■ **Required action**: Transcribe exactly the lines that fall between the one holding "### 1. **Entfernen von fehlenden Werten**" and the one holding "### 3. **Vorhersagemodelle", inclusive, from the entries below.

■ **Dataset content**:
BEGIN
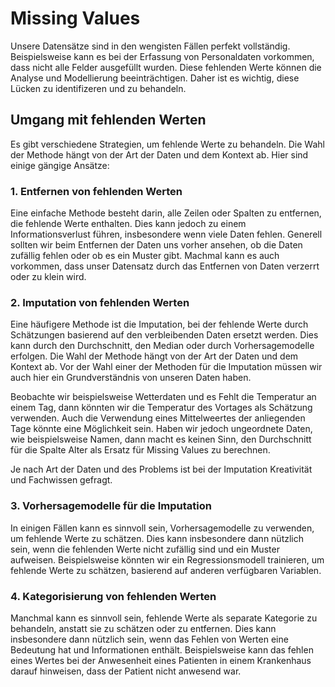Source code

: # Missing Values

Unsere Datensätze sind in den wengisten Fällen perfekt vollständig. Beispielsweise kann es bei der Erfassung von Personaldaten vorkommen, dass nicht alle Felder ausgefüllt wurden. Diese fehlenden Werte können die Analyse und Modellierung beeinträchtigen. Daher ist es wichtig, diese Lücken zu identifizeren und zu behandeln.

## Umgang mit fehlenden Werten

Es gibt verschiedene Strategien, um fehlende Werte zu behandeln. Die Wahl der Methode hängt von der Art der Daten und dem Kontext ab. Hier sind einige gängige Ansätze:

### 1. **Entfernen von fehlenden Werten**

Eine einfache Methode besteht darin, alle Zeilen oder Spalten zu entfernen, die fehlende Werte enthalten. Dies kann jedoch zu einem Informationsverlust führen, insbesondere wenn viele Daten fehlen. Generell sollten wir beim Entfernen der Daten uns vorher ansehen, ob die Daten zufällig fehlen oder ob es ein Muster gibt. Machmal kann es auch vorkommen, dass unser Datensatz durch das Entfernen von Daten verzerrt oder zu klein wird.

### 2. **Imputation von fehlenden Werten**

Eine häufigere Methode ist die Imputation, bei der fehlende Werte durch Schätzungen basierend auf den verbleibenden Daten ersetzt werden. Dies kann durch den Durchschnitt, den Median oder durch Vorhersagemodelle erfolgen. Die Wahl der Methode hängt von der Art der Daten und dem Kontext ab. Vor der Wahl einer der Methoden für die Imputation müssen wir auch hier ein Grundverständnis von unseren Daten haben. 

Beobachte wir beispielsweise Wetterdaten und es Fehlt die Temperatur an einem Tag, dann könnten wir die Temperatur des Vortages als Schätzung verwenden. Auch die Verwendung eines Mittelweertes der anliegenden Tage könnte eine Möglichkeit sein. Haben wir jedoch ungeordnete Daten, wie beispielsweise Namen, dann macht es keinen Sinn, den Durchschnitt für die Spalte Alter als Ersatz für Missing Values zu berechnen.

Je nach Art der Daten und des Problems ist bei der Imputation Kreativität und Fachwissen gefragt.

### 3. **Vorhersagemodelle für die Imputation**

In einigen Fällen kann es sinnvoll sein, Vorhersagemodelle zu verwenden, um fehlende Werte zu schätzen. Dies kann insbesondere dann nützlich sein, wenn die fehlenden Werte nicht zufällig sind und ein Muster aufweisen. Beispielsweise könnten wir ein Regressionsmodell trainieren, um fehlende Werte zu schätzen, basierend auf anderen verfügbaren Variablen.

### 4. **Kategorisierung von fehlenden Werten**

Manchmal kann es sinnvoll sein, fehlende Werte als separate Kategorie zu behandeln, anstatt sie zu schätzen oder zu entfernen. Dies kann insbesondere dann nützlich sein, wenn das Fehlen von Werten eine Bedeutung hat und Informationen enthält. Beispielsweise kann das fehlen eines Wertes bei der Anwesenheit eines Patienten in einem Krankenhaus darauf hinweisen, dass der Patient nicht anwesend war.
END
■ **Problem solution**:
### 1. **Entfernen von fehlenden Werten**

Eine einfache Methode besteht darin, alle Zeilen oder Spalten zu entfernen, die fehlende Werte enthalten. Dies kann jedoch zu einem Informationsverlust führen, insbesondere wenn viele Daten fehlen. Generell sollten wir beim Entfernen der Daten uns vorher ansehen, ob die Daten zufällig fehlen oder ob es ein Muster gibt. Machmal kann es auch vorkommen, dass unser Datensatz durch das Entfernen von Daten verzerrt oder zu klein wird.

### 2. **Imputation von fehlenden Werten**

Eine häufigere Methode ist die Imputation, bei der fehlende Werte durch Schätzungen basierend auf den verbleibenden Daten ersetzt werden. Dies kann durch den Durchschnitt, den Median oder durch Vorhersagemodelle erfolgen. Die Wahl der Methode hängt von der Art der Daten und dem Kontext ab. Vor der Wahl einer der Methoden für die Imputation müssen wir auch hier ein Grundverständnis von unseren Daten haben. 

Beobachte wir beispielsweise Wetterdaten und es Fehlt die Temperatur an einem Tag, dann könnten wir die Temperatur des Vortages als Schätzung verwenden. Auch die Verwendung eines Mittelweertes der anliegenden Tage könnte eine Möglichkeit sein. Haben wir jedoch ungeordnete Daten, wie beispielsweise Namen, dann macht es keinen Sinn, den Durchschnitt für die Spalte Alter als Ersatz für Missing Values zu berechnen.

Je nach Art der Daten und des Problems ist bei der Imputation Kreativität und Fachwissen gefragt.

### 3. **Vorhersagemodelle für die Imputation**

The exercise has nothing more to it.